MESAFace, a graphical interface to analyze the MESA output

MESA (Modules for Experiments in Stellar Astrophysics) has become very popular among astrophysicists as a powerful and reliable code to simulate stellar evolution. Analyzing the output data thoroughly may, however, present some challenges and be rather time-consuming. Here we describe MESAFace, a graphical and dynamical interface which provides an intuitive, efficient and quick way to analyze the MESA output.

NATURE OF PROBLEM

Find a way to quickly and thoroughly analyze the output of a MESA run, including all the profiles, and have an efficient method to produce graphical representations of the data.

SOLUTION METHOD

We created two scripts (to be run consecutively). The first one downloads all the data from a MESA run and organizes the profiles in order of age. All the files are saved as tables or arrays of tables which can then be accessed very quickly by Mathematica. The second script uses the Manipulate function to create a graphical interface which allows the user to choose what to plot from a set of menus and buttons.

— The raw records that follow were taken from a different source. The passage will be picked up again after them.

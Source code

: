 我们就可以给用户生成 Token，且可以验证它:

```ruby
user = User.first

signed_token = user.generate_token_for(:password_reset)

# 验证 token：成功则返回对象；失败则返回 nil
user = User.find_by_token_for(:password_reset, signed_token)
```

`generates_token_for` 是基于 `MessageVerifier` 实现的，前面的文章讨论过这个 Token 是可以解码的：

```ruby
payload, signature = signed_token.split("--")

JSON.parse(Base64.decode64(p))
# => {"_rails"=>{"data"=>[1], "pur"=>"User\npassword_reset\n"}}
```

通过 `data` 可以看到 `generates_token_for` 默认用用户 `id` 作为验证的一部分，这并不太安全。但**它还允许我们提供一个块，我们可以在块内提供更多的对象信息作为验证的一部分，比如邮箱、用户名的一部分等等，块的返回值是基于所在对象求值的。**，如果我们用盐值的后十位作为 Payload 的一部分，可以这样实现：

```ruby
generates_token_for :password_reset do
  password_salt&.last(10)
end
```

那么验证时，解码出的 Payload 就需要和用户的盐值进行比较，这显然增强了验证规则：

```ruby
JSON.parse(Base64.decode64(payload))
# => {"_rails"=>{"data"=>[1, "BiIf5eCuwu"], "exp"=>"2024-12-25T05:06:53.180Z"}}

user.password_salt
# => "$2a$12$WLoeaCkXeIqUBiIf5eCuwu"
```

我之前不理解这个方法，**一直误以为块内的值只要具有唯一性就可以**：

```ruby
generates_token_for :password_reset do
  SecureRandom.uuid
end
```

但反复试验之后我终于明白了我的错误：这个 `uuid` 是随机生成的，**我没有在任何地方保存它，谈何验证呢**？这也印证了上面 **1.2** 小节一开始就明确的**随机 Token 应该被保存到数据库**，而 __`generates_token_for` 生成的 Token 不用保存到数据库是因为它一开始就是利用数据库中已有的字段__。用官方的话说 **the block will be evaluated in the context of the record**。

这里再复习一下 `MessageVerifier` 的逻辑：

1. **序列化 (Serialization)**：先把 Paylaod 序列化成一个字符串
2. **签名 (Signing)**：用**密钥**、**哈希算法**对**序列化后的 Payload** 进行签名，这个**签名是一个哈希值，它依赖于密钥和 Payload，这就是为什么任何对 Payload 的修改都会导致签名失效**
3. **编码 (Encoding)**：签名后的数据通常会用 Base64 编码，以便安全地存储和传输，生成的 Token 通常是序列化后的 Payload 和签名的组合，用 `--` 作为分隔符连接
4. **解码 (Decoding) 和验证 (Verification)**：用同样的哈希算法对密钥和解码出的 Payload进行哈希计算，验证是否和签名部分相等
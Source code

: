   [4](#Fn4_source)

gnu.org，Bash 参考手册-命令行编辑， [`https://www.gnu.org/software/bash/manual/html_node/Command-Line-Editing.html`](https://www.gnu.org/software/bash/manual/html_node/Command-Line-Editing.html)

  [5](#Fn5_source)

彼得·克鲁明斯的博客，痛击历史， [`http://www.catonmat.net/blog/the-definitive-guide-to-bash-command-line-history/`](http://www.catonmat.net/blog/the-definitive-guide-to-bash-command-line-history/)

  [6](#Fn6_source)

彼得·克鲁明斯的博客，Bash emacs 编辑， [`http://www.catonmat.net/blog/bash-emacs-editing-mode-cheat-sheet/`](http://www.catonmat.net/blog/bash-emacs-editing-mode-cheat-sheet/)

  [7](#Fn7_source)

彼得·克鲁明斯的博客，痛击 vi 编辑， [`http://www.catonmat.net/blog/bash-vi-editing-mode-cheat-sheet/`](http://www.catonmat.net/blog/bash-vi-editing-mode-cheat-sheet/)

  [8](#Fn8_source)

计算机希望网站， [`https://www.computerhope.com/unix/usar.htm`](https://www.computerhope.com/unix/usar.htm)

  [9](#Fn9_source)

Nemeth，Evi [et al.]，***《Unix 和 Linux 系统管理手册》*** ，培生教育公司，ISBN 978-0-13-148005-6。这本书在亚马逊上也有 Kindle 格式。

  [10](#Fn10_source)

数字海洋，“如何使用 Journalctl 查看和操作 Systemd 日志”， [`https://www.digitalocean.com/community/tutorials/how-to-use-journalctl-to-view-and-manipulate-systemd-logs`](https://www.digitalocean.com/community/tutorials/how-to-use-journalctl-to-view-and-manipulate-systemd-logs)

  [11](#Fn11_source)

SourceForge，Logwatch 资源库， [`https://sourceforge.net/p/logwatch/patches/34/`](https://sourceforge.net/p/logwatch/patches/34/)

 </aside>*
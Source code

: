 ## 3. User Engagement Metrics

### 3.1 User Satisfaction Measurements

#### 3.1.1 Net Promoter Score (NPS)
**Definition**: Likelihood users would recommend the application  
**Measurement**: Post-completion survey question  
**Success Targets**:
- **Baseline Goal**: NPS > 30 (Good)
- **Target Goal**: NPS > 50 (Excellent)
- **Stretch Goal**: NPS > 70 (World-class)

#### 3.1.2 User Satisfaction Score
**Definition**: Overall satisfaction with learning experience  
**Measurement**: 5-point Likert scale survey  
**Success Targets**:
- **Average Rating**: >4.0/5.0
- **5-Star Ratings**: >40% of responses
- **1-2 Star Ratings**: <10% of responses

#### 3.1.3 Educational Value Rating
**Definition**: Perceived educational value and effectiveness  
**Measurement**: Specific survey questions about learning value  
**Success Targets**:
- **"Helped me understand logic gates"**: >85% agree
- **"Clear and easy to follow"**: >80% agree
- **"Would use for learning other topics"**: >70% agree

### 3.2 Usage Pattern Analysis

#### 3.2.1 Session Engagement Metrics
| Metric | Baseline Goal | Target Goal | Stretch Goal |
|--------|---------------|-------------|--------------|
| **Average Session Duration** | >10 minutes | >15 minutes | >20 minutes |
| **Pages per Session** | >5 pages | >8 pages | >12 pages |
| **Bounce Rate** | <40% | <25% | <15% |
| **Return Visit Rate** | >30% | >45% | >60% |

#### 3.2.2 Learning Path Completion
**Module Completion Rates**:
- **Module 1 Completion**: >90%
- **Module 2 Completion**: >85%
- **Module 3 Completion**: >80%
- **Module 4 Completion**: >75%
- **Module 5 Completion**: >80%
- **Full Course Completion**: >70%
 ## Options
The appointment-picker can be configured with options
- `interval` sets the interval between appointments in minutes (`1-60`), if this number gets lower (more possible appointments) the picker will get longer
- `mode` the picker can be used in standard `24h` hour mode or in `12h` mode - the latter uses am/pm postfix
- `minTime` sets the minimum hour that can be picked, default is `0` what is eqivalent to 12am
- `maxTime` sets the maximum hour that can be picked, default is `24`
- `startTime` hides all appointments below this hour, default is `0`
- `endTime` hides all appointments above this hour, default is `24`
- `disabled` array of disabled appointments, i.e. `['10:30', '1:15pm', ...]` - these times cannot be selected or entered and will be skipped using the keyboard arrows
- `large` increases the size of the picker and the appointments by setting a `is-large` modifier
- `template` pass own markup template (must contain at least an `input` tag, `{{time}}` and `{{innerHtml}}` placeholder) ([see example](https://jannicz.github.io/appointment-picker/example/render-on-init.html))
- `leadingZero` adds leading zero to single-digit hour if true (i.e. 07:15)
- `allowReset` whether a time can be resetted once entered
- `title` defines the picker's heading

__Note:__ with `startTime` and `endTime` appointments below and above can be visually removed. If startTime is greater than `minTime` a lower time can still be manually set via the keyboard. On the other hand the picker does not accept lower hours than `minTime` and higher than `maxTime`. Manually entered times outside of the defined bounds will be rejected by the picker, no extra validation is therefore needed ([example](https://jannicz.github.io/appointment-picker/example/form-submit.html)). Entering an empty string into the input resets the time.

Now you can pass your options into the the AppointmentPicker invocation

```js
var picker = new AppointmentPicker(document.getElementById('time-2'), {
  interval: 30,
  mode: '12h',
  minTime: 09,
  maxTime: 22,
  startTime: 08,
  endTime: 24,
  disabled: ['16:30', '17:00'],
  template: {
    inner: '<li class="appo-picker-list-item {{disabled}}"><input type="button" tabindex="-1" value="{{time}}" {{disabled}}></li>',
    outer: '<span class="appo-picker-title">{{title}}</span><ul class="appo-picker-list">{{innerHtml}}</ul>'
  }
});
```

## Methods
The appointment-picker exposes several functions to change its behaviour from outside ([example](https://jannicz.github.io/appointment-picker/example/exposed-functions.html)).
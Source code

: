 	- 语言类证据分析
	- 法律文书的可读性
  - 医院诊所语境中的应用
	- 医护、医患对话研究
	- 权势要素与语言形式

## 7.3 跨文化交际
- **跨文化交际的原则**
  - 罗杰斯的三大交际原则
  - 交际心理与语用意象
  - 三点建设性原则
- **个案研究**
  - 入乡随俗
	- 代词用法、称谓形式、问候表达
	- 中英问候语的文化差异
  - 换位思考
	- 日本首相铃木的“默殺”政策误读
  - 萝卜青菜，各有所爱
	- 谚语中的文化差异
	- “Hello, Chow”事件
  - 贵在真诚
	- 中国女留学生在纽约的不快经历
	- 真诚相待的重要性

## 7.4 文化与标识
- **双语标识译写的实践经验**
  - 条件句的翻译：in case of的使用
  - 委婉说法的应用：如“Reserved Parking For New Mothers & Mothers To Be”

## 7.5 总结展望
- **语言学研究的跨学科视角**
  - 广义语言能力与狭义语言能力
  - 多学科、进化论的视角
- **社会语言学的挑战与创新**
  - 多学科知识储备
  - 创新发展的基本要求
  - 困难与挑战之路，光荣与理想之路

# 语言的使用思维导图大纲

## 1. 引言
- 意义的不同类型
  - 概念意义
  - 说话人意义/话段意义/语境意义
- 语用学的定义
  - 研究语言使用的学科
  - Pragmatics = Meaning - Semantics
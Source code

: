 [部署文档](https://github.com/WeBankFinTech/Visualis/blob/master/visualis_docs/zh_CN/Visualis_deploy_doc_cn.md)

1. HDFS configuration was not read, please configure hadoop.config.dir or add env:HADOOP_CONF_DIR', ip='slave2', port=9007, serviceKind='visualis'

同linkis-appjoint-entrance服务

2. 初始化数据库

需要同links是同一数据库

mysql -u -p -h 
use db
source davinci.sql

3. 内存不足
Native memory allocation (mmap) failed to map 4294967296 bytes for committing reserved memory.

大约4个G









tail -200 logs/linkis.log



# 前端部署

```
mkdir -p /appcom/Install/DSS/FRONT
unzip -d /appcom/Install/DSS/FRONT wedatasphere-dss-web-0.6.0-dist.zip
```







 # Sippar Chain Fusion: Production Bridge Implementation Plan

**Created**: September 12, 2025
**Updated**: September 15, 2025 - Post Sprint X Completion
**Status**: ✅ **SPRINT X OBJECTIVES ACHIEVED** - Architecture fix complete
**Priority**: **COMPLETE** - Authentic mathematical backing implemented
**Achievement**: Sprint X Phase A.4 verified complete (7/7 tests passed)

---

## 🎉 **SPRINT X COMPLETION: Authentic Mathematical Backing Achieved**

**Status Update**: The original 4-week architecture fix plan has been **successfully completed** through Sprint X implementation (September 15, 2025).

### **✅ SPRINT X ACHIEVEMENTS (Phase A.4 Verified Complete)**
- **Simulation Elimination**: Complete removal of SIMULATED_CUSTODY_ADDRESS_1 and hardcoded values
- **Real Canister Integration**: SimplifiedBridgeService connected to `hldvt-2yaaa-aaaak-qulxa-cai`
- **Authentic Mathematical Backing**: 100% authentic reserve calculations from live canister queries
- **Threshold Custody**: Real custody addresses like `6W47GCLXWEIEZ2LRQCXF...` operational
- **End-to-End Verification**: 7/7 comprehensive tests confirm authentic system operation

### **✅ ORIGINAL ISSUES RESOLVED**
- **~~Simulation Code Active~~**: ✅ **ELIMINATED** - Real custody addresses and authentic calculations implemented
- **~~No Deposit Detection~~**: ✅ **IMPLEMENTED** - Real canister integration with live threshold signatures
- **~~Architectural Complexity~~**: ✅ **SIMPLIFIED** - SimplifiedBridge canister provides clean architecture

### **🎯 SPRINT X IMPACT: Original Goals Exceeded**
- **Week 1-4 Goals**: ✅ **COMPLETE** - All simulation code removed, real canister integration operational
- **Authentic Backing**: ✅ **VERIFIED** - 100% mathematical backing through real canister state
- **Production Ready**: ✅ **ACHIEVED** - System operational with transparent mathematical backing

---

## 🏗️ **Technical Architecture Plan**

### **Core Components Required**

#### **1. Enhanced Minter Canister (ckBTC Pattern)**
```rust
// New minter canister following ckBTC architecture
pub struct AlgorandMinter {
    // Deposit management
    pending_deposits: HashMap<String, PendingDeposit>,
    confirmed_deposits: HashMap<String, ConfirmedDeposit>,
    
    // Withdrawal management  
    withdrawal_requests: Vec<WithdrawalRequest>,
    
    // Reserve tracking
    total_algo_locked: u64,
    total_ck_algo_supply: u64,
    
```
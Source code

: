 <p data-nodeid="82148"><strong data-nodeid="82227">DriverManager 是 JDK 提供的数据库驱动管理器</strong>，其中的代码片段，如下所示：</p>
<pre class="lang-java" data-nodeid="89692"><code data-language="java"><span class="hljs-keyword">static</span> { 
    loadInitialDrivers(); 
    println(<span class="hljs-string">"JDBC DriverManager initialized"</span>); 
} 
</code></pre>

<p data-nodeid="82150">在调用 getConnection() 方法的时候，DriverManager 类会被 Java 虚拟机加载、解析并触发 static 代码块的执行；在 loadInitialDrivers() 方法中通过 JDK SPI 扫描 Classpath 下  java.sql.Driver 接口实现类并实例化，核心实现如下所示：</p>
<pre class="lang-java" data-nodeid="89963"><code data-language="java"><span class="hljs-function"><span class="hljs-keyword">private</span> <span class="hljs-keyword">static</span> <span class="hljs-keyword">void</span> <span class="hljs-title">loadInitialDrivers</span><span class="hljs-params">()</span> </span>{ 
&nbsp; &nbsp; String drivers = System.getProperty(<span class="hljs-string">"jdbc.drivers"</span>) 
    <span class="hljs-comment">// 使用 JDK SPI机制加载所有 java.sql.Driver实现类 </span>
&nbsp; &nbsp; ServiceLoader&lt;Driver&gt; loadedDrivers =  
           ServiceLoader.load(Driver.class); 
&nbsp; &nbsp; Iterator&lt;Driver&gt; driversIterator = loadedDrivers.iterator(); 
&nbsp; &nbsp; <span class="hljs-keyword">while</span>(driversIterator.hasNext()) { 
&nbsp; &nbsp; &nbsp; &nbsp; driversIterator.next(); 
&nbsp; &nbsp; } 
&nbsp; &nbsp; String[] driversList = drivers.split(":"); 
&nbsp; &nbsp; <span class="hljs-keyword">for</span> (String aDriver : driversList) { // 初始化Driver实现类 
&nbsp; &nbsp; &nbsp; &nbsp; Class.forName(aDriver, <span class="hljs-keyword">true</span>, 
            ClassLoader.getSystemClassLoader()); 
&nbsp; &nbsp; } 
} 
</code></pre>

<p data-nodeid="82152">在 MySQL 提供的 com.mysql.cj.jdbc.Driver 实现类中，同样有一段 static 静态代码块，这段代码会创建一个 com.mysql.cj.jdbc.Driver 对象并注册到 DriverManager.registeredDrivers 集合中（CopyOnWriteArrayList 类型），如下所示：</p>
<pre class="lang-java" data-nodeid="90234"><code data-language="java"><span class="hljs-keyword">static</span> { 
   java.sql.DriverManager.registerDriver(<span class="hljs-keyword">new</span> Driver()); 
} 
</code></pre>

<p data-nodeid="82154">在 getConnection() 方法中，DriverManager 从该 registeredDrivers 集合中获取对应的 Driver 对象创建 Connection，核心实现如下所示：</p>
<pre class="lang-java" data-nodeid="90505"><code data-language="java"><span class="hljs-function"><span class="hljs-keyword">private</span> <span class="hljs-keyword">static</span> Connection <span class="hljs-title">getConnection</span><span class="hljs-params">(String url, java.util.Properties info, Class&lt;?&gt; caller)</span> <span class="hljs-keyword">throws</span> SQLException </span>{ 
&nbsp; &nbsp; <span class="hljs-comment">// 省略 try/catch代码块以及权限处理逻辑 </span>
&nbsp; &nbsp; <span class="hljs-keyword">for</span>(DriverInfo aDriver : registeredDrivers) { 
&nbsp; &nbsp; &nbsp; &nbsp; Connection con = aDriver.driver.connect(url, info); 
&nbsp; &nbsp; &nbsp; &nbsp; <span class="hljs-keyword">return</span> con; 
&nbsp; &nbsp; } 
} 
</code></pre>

The information shown is updated in real time. The user can access very quickly all the data from the run under examination and visualize it with plots and tables.

UNUSUAL FEATURES

Moving the slides in certain regions may cause an error message. This happens when Mathematica is asked to read nonexistent data. The error message, however, disappears when the slides are moved back. This issue does not preclude the good functioning of the interface.

ADDITIONAL COMMENTS

The program uses the dynamical capabilities of Mathematica. When the program is opened, Mathematica prompts the user to "Enable Dynamics". It is necessary to accept before proceeding.

RUNNING TIME

Depends on the size of the data downloaded, on where the data are stored (hard-drive or web), and on the speed of the computer or network connection. In general, downloading the data may take from a minute to several minutes. Loading directly from the web is slower. For example, downloading a 200MB data folder (a total of 102 files) with a dual-core Intel laptop, P8700, 2 GB of RAM, at 2.53 GHz took about a minute from the hard-drive and about 23 minutes from the web (with a basic home wireless connection).